Rosa-pink, hatte die neue Gabel des schwarzen Mifa Rads. Andere gab es nicht. Die alte brach, vermutlich unter der Last der schwerer werdenden Kinder, die auch noch mit über fünf Jahren, Beine zusammenfaltend, auf dem einfachen Kindersitz vorn auf der Stange, herumkutschiert wurden.
Ich bin drei, sollte ich sagen und sonst nichts, falls die Polizei uns anhalten würde.
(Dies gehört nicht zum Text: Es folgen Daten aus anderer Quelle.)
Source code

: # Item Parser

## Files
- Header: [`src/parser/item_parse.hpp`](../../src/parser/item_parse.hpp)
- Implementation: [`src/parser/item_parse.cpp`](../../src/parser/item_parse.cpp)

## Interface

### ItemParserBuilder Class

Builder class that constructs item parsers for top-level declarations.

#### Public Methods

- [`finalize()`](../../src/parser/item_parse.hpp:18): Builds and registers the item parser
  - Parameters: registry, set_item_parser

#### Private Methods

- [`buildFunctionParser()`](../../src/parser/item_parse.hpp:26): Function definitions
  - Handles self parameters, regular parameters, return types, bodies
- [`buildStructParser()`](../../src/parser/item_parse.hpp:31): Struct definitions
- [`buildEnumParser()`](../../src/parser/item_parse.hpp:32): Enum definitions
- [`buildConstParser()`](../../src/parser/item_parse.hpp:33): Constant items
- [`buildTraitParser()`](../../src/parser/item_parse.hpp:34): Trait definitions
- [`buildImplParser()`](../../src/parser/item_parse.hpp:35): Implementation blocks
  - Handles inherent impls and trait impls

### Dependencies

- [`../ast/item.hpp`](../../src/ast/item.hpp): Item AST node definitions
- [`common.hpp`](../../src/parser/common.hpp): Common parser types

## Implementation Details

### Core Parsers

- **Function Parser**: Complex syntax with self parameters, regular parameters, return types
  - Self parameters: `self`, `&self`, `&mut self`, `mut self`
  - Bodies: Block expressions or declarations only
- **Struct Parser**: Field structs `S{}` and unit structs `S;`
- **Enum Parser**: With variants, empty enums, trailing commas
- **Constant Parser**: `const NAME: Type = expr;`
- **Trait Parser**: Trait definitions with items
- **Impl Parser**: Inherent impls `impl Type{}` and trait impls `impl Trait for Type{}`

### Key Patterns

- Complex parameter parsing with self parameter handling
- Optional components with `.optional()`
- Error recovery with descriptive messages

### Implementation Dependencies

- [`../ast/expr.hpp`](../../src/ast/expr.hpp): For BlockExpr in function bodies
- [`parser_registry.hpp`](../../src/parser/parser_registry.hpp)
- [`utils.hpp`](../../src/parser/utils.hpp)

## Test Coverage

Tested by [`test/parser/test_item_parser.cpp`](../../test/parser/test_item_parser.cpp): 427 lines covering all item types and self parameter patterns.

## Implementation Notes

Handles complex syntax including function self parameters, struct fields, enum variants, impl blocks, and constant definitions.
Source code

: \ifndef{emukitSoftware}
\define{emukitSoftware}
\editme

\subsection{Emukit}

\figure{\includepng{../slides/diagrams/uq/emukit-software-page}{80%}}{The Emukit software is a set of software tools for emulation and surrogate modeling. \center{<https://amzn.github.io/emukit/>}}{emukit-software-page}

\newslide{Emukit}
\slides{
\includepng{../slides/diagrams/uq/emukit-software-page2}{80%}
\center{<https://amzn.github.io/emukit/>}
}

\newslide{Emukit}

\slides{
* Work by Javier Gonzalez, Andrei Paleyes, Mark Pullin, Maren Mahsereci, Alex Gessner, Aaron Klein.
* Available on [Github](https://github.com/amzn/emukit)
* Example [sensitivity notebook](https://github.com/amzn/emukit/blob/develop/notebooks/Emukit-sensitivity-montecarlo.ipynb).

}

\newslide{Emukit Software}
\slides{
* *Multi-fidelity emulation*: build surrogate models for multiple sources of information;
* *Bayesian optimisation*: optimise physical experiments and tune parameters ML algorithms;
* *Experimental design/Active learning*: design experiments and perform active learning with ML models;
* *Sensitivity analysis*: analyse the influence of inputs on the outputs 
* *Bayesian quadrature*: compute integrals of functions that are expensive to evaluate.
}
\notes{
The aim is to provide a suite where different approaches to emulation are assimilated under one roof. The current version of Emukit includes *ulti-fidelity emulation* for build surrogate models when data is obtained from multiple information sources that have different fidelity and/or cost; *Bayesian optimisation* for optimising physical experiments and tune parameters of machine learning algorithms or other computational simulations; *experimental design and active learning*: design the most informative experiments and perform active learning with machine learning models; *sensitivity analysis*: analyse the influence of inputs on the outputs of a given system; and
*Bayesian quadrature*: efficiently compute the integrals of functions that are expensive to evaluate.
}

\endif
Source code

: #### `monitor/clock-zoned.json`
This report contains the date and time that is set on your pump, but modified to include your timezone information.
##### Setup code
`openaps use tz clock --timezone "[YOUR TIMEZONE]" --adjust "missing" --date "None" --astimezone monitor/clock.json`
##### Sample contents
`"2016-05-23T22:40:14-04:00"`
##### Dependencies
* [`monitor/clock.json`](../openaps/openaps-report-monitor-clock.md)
Ein guter Deal, denn ich mochte es sehr, auf dem Fahrrad mitzufahren und konnte mir nicht vorstellen, dass es jemals anders sein würde. Die metallischen Geräusche, der Fett- und Ölduft der ständig dabei in der Luft lag, das knirschende, rasselnde Geräusch des Schotters und des Sandes unter den Reifen, der Fahrtwind, die Sonne und ich in erster Reihe mit der Unwissenheit und dem Rätsel, wohin die Fahrt mich verschlug.
Später, denn es kam anders, fuhr ich mit dem Fahrrad selber herum. Die Fahrt zum Liepnitzsee vielleicht die schönste, die ermüdenden und nahezu aussichtslosen Marathons der Wohnungsbesichtigungen, mehr praktischer Fahrspaß als Genuß.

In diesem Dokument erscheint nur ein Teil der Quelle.